_DIRECTIONS FOR THIS TASK:_
From the listing below, copy only the lines running from the line that contains "- [x] Zero-division protection implemented" to the line that contains "Deployment**: YES ✅", both included.

_MATERIAL FOR THE TASK:_
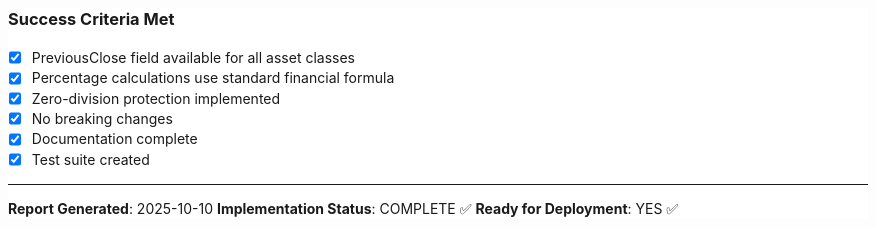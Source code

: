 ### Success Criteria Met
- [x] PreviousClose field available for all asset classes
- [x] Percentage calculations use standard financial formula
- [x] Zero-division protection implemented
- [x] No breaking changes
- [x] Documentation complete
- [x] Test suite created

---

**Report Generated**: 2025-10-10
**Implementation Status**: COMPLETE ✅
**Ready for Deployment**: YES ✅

* * *

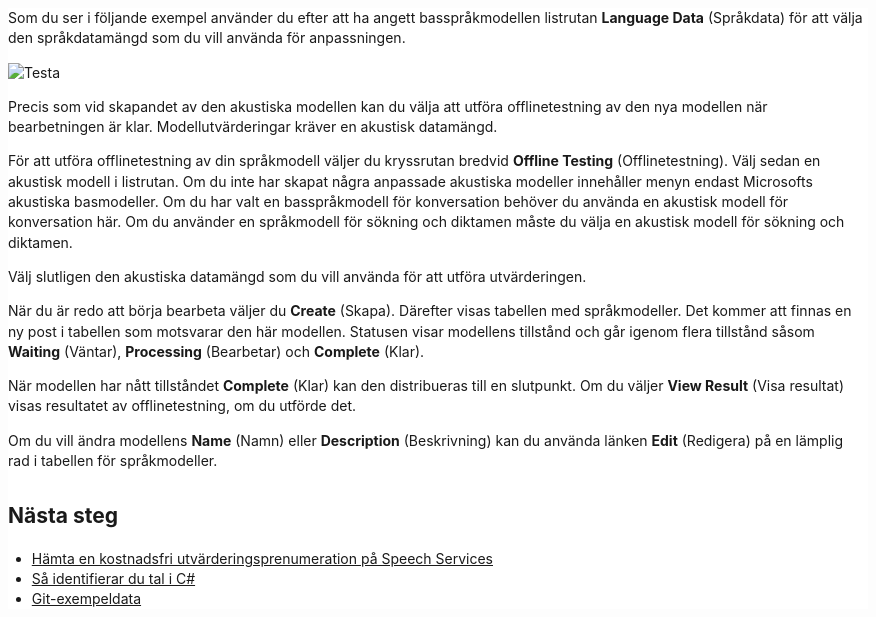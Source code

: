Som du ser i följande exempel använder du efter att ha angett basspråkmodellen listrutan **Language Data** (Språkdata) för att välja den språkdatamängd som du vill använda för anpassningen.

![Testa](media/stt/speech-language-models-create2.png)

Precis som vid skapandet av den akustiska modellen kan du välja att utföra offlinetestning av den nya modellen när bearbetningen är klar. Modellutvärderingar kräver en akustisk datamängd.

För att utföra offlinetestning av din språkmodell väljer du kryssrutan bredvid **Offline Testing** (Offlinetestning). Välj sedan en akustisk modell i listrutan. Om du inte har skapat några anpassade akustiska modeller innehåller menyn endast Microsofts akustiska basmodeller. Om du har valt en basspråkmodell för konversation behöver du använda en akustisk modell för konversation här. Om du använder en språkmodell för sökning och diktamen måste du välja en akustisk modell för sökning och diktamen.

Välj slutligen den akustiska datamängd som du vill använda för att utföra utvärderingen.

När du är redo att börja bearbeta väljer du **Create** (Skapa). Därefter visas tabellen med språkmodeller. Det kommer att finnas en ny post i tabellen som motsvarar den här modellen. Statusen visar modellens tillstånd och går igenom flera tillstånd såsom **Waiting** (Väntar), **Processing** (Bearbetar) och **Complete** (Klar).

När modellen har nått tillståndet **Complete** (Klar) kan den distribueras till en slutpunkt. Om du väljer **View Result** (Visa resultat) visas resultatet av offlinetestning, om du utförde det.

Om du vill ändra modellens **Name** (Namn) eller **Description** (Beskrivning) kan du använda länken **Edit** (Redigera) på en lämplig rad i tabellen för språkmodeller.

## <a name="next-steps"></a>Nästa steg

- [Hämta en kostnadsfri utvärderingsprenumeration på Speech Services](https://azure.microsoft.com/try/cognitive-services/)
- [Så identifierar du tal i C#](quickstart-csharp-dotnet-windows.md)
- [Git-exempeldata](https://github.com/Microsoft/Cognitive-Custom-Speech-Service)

...

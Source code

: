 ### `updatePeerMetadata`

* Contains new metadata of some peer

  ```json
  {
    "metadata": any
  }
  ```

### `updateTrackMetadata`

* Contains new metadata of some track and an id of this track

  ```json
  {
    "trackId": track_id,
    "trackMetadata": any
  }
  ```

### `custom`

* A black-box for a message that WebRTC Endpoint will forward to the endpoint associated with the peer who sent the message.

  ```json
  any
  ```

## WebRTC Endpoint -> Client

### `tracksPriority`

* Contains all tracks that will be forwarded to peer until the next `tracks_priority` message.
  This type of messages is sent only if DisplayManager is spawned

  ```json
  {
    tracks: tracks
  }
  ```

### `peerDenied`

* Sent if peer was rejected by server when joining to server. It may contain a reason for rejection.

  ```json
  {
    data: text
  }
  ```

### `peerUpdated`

_TASK RESPONSE:_
- [x] Zero-division protection implemented
- [x] No breaking changes
- [x] Documentation complete
- [x] Test suite created

---

**Report Generated**: 2025-10-10
**Implementation Status**: COMPLETE ✅
**Ready for Deployment**: YES ✅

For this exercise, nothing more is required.